On Wednesday, 9 November 2022 at 11:55:28 UTC, Guillaume Piolat wrote:
I've been avoiding void[] for this reason (I mean, void[] _could_ contain pointers), but I think I'm cargo-culting this?

Yeah, it actually doesn't really matter. It is the allocation type that sets the flag. So

If I do:
    ubyte[] arr = new ubyte[100_000_000];

Since you `new ubyte`, it set NO_SCAN at the allocation. That's attached to the memory block now.

void[] arr2 = cast(void[]) arr; // will this still avoid scanning?

Meaning this will not scan the block.


Where you get in trouble with void is if it was allocated that way to begin with. Then it will be scanned... but I'm pretty sure `new void[]` doesn't work anyway.

Other potential trouble with this would be if you allocate as ubyte, then cast to a pointer type and store something in there. That might be freed prematurely since the block flags is set at allocation time, and not changed when you cast the slice.

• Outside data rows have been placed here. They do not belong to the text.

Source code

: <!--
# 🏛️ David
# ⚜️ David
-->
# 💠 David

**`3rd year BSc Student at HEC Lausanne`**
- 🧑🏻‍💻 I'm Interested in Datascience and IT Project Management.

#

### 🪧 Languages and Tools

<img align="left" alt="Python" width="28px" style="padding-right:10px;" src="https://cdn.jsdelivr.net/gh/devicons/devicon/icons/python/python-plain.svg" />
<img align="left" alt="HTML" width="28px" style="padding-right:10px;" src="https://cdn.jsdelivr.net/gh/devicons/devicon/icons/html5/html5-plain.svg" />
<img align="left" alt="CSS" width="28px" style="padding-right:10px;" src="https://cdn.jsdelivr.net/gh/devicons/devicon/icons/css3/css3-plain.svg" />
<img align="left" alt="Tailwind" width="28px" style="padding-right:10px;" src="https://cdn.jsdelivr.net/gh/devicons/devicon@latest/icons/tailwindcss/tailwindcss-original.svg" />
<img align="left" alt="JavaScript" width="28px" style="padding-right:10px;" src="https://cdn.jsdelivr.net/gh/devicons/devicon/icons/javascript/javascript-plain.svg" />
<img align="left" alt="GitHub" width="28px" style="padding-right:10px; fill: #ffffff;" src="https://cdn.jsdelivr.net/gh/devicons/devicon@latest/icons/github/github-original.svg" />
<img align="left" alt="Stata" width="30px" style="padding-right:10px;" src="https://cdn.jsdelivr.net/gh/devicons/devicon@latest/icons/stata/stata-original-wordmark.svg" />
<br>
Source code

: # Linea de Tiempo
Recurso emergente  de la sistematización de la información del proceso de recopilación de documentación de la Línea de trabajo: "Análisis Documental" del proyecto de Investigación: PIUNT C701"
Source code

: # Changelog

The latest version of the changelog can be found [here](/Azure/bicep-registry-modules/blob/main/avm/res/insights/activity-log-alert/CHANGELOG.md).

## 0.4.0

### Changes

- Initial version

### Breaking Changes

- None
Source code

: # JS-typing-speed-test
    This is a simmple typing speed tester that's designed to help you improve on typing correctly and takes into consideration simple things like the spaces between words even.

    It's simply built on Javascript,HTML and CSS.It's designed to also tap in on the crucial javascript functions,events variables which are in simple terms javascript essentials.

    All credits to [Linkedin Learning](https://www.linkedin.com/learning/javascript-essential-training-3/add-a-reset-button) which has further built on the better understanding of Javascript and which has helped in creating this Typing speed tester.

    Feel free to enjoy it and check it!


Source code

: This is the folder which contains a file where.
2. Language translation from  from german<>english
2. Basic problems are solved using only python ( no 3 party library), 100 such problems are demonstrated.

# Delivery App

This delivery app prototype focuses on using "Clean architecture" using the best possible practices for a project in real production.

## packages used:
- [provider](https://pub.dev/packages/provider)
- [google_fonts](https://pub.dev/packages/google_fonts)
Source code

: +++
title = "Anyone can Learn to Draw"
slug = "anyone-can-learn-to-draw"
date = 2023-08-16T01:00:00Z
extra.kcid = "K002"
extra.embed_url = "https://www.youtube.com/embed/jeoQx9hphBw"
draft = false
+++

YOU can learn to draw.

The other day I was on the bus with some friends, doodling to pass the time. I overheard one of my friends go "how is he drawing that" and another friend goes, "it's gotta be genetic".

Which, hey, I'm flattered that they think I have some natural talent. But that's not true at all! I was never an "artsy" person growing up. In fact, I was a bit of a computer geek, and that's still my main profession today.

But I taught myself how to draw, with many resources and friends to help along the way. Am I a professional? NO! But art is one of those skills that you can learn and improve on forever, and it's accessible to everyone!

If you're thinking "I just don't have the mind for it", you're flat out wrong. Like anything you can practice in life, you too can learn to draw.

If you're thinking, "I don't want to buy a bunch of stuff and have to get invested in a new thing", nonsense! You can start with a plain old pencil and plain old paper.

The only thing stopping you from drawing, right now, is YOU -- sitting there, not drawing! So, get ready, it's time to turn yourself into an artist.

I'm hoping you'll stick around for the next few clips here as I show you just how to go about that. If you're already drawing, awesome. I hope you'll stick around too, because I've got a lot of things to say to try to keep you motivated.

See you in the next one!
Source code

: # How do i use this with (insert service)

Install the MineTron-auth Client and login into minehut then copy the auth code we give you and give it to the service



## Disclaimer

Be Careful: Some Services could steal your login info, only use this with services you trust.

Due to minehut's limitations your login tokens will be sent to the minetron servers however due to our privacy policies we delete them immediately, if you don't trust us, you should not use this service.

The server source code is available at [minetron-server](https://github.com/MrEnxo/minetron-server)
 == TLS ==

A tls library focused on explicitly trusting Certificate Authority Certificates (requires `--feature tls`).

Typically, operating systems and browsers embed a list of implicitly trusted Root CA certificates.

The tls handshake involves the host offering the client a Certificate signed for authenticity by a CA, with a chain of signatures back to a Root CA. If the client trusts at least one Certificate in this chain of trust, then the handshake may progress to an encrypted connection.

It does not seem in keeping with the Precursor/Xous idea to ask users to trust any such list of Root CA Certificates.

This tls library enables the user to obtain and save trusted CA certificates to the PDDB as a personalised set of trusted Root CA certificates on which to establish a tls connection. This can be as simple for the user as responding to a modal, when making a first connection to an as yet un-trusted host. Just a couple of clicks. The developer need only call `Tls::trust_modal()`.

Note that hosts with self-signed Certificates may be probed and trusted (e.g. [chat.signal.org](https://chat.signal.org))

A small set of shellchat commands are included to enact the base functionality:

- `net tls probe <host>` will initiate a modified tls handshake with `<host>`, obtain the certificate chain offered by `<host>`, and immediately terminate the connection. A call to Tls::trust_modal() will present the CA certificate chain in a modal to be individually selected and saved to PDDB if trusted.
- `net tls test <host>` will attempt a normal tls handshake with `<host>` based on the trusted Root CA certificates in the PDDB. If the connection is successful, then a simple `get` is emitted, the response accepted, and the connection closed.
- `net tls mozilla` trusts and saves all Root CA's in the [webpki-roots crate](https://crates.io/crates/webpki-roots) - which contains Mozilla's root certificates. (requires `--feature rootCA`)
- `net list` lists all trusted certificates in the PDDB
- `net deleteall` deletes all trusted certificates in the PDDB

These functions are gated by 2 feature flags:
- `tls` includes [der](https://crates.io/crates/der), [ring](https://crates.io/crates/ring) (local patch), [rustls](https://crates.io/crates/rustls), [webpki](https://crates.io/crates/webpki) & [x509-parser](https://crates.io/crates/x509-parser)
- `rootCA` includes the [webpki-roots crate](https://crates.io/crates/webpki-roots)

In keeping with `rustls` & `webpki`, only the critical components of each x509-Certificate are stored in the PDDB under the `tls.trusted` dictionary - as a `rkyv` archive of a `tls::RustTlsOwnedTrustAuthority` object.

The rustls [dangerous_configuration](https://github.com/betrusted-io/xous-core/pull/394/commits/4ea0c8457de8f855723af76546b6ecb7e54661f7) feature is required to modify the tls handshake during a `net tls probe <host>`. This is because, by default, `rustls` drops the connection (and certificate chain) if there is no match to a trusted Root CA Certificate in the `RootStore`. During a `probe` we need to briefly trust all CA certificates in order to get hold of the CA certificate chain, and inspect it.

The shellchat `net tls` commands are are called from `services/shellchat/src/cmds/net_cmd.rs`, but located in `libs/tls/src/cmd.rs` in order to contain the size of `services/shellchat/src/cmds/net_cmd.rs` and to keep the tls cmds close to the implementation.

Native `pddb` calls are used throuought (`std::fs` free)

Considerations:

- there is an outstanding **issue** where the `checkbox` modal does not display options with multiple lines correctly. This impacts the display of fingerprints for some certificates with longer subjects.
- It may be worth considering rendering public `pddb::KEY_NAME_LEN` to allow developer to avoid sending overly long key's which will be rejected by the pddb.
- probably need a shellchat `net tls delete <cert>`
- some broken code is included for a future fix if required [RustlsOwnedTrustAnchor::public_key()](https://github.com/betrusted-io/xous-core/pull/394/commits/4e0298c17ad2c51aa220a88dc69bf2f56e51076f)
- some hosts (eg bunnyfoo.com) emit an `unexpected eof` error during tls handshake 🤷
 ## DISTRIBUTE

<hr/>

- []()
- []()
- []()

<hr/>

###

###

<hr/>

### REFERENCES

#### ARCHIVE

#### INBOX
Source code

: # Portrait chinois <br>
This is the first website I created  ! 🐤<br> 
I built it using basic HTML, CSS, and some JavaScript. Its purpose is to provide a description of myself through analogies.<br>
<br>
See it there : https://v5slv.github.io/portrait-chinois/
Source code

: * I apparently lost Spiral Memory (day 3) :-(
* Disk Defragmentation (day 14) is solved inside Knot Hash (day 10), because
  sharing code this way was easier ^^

Even the precise collector doesn't really care since the type in a struct being ubyte[] or void[] are both themselves a pointer - the pointer to the array - so it'd count. But the array itself is stored elsewhere so the GC will look that up in its separate metadata.


So you are OK using void[] here to hold things wrt gc scans. Just make sure it is allocated as a concrete type.